[DATA PROVIDED]:
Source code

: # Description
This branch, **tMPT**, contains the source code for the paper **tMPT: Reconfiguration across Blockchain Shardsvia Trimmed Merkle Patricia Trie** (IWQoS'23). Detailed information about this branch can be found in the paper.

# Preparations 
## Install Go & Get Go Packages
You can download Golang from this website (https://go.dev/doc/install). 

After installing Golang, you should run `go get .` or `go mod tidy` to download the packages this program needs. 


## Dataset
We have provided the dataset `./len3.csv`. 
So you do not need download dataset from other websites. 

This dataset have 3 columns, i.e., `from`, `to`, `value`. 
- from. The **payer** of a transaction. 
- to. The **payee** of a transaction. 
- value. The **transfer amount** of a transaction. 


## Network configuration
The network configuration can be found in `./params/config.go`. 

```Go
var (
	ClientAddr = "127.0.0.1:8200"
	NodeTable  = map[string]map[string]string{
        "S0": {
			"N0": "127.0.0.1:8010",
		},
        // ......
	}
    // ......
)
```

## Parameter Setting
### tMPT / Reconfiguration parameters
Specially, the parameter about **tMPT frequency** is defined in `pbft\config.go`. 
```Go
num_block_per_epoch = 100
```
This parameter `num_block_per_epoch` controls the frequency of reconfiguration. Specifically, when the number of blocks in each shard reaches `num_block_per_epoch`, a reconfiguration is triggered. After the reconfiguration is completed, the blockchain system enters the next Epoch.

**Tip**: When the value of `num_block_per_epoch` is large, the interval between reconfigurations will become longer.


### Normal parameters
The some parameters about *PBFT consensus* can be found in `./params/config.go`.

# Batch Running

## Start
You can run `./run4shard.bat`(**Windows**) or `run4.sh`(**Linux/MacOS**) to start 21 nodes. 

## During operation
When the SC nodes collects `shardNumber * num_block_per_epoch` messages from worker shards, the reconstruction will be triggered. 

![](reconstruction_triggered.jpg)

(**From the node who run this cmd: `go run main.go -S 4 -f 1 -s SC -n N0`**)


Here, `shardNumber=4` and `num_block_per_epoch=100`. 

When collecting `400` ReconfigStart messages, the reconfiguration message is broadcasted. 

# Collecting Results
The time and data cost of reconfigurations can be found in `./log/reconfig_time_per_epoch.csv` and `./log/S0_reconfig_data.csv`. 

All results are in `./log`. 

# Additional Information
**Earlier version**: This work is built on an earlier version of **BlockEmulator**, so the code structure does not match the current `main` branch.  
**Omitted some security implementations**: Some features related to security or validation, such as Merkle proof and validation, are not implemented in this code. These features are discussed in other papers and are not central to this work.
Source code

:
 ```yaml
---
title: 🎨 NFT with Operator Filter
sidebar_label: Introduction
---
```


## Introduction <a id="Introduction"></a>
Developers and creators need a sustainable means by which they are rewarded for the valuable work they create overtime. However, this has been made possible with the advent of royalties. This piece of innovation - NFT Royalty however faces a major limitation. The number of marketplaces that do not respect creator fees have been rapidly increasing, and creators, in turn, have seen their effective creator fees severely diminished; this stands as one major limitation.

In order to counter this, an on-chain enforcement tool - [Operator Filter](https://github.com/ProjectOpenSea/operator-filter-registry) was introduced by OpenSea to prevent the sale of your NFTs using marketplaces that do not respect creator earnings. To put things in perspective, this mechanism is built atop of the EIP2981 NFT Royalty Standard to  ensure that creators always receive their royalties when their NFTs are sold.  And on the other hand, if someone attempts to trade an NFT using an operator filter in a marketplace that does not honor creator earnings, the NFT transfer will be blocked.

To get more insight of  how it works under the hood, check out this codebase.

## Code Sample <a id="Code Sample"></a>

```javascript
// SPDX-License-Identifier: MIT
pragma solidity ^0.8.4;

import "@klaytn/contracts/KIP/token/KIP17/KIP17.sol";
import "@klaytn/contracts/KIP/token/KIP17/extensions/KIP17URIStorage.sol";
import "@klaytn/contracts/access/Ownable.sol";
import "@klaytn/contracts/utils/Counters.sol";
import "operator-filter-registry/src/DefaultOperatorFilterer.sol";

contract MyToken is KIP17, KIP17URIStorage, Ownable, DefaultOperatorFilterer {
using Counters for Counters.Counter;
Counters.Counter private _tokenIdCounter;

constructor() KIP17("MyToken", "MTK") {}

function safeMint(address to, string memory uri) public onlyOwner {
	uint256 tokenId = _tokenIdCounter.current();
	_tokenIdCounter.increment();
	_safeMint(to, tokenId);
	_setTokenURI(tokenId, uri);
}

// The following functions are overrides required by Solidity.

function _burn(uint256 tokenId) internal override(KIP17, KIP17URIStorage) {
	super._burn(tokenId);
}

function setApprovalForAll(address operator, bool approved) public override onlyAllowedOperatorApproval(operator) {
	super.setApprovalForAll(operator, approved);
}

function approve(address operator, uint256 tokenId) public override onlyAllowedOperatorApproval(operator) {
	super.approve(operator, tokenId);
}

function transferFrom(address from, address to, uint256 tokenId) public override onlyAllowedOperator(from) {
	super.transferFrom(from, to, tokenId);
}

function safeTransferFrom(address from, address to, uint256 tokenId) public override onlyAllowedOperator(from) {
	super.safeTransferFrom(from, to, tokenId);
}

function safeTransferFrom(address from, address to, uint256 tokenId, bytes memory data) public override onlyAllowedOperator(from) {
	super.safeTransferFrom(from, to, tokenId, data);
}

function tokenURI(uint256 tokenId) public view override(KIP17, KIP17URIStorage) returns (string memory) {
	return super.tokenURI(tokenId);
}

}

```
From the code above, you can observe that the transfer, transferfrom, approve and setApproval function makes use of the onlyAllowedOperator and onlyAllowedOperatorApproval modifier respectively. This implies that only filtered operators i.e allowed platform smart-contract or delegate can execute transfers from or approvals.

[EXERCISE DESCRIPTION]:
As the answer, set down only the lines from the data above between the one holding "After installing Golang, you" and the one holding "## Network configuration", inclusive, exactly as they read.

[ANSWER SECTION]:
After installing Golang, you should run `go get .` or `go mod tidy` to download the packages this program needs. 


## Dataset
We have provided the dataset `./len3.csv`. 
So you do not need download dataset from other websites. 

This dataset have 3 columns, i.e., `from`, `to`, `value`. 
- from. The **payer** of a transaction. 
- to. The **payee** of a transaction. 
- value. The **transfer amount** of a transaction. 


## Network configuration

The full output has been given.